The nation’s economic health and bodily health of its population are usually assessed and rated in a disjointed approach in various circles and by different agencies although they mutually impact each other. Even the oft-declared information that the government’s outlay on public health is far too small, stated as about three percent of the land’s Gross Domestic Product, connects the wellness of the country’s economy and that of its masses in a diffused manner. The other information, not taken with the seriousness it merits namely, the ratio of doctors with even basic degree in medicine to the country’s population is nowhere near the norm prescribed by World Health Organisation (WHO) tends to remain unaltered, if not getting worse. Ranking India among the top countries for its pharma industry and estimating the money worth of India’s healthcare industry in astronomical figures should not prompt anybody to be complacent about wellness of the nation’s people at large. The gradually growing number of hospitals across the land in private management, most of them getting equipped with state-of-the-art tools of diagnosis and treatment provide a yawning contrast with their counterparts in government management in respect of both tariffs and service.
While funds needed to meet the expenses on government hospitals are drawn from the treasury, the privately managed hospitals have to earn their financial resource. To expect those hospitals created with heavy investments to provide medical service at unviable tariffs doesn’t make business sense. The implications of fixing the charges of treatment in private hospitals are loud and clear.
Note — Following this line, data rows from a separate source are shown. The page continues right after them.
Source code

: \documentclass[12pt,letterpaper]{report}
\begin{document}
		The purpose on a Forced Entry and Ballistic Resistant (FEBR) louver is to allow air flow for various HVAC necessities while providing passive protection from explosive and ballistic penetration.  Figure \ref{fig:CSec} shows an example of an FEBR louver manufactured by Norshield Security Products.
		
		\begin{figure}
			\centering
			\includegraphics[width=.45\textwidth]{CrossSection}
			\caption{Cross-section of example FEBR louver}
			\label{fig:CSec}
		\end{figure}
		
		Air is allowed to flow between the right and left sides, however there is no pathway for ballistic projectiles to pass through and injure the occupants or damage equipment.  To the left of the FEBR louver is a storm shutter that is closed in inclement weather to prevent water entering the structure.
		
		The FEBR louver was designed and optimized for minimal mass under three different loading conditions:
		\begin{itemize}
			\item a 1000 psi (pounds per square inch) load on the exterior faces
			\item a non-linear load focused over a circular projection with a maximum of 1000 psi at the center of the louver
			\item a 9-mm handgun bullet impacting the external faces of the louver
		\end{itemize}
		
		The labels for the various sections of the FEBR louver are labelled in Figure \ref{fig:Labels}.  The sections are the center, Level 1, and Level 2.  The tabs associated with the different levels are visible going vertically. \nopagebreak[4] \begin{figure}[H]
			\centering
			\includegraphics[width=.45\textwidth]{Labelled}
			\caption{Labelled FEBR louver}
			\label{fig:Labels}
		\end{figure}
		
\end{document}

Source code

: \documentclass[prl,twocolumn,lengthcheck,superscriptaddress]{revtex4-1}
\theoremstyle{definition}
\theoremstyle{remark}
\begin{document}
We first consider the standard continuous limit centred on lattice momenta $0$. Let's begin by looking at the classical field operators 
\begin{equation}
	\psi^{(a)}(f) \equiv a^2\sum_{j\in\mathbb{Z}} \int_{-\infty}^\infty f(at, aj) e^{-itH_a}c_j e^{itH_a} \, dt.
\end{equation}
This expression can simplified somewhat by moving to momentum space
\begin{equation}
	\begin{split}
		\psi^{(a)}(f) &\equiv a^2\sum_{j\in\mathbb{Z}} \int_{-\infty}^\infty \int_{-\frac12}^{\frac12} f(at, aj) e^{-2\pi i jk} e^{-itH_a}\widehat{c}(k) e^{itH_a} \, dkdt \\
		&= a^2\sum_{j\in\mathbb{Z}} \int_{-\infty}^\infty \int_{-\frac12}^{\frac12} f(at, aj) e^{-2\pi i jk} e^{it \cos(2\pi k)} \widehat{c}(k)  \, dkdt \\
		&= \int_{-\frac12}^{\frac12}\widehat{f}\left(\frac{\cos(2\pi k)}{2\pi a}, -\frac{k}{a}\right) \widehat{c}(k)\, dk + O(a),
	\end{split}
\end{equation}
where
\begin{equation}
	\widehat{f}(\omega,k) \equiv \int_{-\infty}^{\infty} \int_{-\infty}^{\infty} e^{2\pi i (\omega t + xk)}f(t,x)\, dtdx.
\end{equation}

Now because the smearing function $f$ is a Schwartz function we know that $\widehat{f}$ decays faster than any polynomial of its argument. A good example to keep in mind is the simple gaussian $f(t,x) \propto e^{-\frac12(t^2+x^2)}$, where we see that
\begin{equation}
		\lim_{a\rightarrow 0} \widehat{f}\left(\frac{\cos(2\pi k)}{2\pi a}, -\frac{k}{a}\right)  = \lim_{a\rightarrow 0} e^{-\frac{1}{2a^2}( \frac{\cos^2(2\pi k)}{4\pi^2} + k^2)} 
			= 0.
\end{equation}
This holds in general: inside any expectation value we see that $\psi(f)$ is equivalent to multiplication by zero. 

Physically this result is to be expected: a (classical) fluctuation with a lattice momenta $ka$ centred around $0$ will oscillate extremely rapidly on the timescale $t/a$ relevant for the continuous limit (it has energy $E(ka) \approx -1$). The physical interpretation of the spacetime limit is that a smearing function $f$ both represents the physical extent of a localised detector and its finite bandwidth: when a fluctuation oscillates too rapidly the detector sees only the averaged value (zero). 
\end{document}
Thanks to the dominating presence of hospitals with large number of wards as well as beds to nurse the patients with allopathic medicines by doctors with degrees in medicine and surgery drawn from the West, all the indigenous systems of healthcare have witnessed both weak government support and marginal public patronage. Well-marked lawmakers as well as others in VIP class seeking medical attention abroad, as reported frequently in the media, throws up questions of competence of the land’s medical practitioners, more importantly, the question of poor upkeep of the premises of government hospitals, barring rare exceptions.
Talking endlessly on high tariffs for medical services in private hospitals with facilities matching global standards and sidelining of the poor sections needing medicare amounts to tokenism. If the people, particularly the economically weaker sections, are enabled to keep their living spaces sanitised and stick to foods that don’t hurt their wellness, the nation will be strong enough to counter the headwinds halting healthcare.